▸ **ACTIVITY**
If a line in the entries contains the string "serious", include that line in your answer.

Data records
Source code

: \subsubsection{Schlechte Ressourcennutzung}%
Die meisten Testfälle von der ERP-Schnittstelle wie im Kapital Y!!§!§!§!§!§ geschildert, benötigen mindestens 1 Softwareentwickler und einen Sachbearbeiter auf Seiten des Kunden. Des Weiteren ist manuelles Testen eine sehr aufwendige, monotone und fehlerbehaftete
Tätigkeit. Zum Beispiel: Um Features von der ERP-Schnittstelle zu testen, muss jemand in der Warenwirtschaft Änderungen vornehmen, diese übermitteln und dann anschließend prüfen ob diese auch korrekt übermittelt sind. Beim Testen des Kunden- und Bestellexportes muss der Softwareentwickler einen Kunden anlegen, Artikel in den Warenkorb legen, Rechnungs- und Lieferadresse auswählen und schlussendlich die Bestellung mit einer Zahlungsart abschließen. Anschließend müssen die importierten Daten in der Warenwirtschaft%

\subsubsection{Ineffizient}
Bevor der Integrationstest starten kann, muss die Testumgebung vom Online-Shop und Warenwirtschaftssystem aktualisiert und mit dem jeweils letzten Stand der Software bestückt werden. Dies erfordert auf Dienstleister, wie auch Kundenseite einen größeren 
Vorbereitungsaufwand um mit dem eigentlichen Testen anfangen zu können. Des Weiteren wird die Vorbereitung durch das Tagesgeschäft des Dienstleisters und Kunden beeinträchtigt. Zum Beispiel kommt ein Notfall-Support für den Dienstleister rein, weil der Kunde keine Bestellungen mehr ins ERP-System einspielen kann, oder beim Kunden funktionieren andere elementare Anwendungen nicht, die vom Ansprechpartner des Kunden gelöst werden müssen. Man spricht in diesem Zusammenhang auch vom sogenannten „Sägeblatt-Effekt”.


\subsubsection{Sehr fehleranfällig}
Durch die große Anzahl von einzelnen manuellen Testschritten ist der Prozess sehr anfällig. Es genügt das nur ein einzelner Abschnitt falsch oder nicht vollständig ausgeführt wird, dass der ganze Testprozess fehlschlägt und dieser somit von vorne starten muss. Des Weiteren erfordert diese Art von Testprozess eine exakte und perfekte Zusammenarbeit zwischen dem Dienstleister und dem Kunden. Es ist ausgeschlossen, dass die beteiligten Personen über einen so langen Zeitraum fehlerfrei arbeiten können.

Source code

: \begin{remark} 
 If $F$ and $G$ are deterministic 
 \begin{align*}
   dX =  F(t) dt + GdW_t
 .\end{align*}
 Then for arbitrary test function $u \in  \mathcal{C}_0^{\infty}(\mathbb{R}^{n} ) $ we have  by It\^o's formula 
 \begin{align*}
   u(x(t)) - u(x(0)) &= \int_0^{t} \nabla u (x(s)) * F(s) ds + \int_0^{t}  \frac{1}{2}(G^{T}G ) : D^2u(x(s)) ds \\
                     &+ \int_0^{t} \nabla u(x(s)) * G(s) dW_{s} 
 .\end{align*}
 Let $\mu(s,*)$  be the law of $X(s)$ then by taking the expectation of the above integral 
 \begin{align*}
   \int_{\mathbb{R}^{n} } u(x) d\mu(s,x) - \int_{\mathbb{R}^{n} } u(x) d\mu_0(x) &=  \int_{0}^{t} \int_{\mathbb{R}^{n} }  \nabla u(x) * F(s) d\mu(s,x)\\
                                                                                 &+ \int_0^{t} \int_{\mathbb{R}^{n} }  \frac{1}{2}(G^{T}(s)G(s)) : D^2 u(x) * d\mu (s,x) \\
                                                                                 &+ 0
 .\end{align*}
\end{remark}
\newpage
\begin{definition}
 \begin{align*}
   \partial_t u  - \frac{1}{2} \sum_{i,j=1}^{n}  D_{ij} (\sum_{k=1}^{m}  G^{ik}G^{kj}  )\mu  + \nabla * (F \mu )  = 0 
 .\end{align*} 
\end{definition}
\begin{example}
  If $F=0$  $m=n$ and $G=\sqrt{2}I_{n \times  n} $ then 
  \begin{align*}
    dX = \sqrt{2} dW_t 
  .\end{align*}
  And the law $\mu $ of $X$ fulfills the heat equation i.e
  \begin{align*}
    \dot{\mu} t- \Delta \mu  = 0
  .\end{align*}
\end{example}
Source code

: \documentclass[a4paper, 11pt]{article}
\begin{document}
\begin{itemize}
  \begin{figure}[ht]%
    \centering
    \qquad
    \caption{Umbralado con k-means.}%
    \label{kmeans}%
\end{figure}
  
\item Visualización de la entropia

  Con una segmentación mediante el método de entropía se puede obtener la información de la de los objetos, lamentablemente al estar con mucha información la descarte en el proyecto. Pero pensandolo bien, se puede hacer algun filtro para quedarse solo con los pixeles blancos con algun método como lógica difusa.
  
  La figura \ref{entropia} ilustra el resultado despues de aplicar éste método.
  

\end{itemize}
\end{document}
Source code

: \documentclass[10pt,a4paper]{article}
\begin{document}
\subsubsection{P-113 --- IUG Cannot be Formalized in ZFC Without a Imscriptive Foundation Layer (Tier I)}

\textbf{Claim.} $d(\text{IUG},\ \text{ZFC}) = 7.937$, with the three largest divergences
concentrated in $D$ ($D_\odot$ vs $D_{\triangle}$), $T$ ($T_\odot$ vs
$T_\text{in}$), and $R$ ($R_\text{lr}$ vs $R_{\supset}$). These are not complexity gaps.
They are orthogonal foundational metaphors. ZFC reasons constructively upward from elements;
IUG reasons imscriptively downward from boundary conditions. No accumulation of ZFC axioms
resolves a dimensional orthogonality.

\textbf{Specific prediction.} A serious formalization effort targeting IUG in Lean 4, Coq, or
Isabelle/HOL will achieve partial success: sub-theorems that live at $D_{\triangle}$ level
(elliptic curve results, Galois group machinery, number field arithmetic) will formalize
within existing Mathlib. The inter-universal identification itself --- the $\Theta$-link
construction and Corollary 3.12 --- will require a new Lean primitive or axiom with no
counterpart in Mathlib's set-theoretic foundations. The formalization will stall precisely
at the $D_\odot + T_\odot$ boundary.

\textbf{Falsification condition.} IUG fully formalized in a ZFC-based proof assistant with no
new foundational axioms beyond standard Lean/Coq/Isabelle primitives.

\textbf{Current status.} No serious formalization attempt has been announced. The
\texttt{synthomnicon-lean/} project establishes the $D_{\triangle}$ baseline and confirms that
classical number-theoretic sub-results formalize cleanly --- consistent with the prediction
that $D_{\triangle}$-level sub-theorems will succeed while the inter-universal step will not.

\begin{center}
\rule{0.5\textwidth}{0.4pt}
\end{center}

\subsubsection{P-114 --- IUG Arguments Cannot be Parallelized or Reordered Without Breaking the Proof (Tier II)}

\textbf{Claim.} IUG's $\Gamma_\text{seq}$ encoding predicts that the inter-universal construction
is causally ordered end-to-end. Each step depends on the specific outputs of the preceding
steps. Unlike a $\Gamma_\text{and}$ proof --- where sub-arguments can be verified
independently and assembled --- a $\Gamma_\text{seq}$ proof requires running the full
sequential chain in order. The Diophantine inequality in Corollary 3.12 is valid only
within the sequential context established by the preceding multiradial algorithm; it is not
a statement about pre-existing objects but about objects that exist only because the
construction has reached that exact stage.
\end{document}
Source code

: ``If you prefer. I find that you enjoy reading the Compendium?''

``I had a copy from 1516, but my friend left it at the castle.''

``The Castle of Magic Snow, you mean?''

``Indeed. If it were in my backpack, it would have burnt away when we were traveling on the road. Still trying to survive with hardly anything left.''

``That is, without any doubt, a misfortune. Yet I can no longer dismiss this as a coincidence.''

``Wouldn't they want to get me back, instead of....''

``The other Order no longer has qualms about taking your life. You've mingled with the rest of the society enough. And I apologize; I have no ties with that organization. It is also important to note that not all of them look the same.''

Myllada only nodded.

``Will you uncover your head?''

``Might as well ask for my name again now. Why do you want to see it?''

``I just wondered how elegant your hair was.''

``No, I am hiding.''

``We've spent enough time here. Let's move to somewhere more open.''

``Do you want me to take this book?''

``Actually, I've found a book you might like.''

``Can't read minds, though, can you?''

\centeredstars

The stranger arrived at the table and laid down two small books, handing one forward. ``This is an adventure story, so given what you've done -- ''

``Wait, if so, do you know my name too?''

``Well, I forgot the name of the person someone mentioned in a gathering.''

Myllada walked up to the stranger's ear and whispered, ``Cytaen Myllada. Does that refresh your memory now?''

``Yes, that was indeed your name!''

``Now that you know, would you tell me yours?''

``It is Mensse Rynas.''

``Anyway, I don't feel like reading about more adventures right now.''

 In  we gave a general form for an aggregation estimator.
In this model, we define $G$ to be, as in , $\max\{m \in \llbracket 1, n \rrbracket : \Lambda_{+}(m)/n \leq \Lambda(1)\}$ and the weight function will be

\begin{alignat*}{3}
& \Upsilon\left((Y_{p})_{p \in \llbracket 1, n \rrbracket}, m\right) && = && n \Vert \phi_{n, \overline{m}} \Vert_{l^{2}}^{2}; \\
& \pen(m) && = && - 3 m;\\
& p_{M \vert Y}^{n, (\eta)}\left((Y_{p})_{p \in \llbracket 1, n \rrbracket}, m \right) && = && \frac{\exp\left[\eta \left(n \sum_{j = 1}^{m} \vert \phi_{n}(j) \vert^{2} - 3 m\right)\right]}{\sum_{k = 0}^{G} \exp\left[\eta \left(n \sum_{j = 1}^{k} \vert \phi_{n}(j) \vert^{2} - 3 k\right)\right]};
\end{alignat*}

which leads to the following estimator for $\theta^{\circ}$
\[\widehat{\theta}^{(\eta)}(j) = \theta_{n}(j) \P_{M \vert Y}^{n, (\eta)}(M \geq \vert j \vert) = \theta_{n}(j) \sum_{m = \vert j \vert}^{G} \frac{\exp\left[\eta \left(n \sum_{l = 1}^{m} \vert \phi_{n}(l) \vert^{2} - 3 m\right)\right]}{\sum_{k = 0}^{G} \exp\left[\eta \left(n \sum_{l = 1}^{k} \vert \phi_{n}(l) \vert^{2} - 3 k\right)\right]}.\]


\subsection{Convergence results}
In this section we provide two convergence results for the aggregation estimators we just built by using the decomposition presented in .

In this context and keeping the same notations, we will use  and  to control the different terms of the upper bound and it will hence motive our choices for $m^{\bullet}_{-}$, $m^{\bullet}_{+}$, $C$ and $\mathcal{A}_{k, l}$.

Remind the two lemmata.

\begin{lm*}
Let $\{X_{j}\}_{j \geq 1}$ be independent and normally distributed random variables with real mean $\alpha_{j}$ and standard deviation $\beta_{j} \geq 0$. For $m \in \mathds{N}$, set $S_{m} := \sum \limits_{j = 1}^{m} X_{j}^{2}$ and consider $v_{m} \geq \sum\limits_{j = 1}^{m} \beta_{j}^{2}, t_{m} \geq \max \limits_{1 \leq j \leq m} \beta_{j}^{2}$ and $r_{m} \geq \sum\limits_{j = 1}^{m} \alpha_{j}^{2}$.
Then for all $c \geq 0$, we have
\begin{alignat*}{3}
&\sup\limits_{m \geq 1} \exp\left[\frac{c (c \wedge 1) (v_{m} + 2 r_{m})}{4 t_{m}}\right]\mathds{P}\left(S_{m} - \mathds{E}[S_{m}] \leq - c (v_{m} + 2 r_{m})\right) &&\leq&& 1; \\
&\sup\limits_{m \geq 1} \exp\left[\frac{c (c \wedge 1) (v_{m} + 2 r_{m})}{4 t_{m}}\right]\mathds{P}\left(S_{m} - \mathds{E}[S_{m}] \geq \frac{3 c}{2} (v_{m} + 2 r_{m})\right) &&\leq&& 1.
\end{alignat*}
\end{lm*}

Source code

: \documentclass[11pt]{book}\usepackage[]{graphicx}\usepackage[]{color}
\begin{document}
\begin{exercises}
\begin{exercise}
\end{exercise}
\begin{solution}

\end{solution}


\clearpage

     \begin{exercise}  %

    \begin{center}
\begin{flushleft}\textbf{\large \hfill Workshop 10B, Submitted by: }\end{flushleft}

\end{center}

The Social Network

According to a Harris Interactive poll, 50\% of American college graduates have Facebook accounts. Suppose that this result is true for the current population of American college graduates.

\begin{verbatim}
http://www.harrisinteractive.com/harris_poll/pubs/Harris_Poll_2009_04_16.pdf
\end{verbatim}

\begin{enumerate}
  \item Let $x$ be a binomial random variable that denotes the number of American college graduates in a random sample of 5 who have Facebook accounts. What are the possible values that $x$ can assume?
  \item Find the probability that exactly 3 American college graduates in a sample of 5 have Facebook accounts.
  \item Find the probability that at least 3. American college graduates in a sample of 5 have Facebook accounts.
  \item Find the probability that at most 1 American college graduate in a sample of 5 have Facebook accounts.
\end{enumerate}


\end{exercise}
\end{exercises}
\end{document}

▸ **REPLY**
\textbf{Specific prediction.} A serious formalization effort targeting IUG in Lean 4, Coq, or
\textbf{Current status.} No serious formalization attempt has been announced. The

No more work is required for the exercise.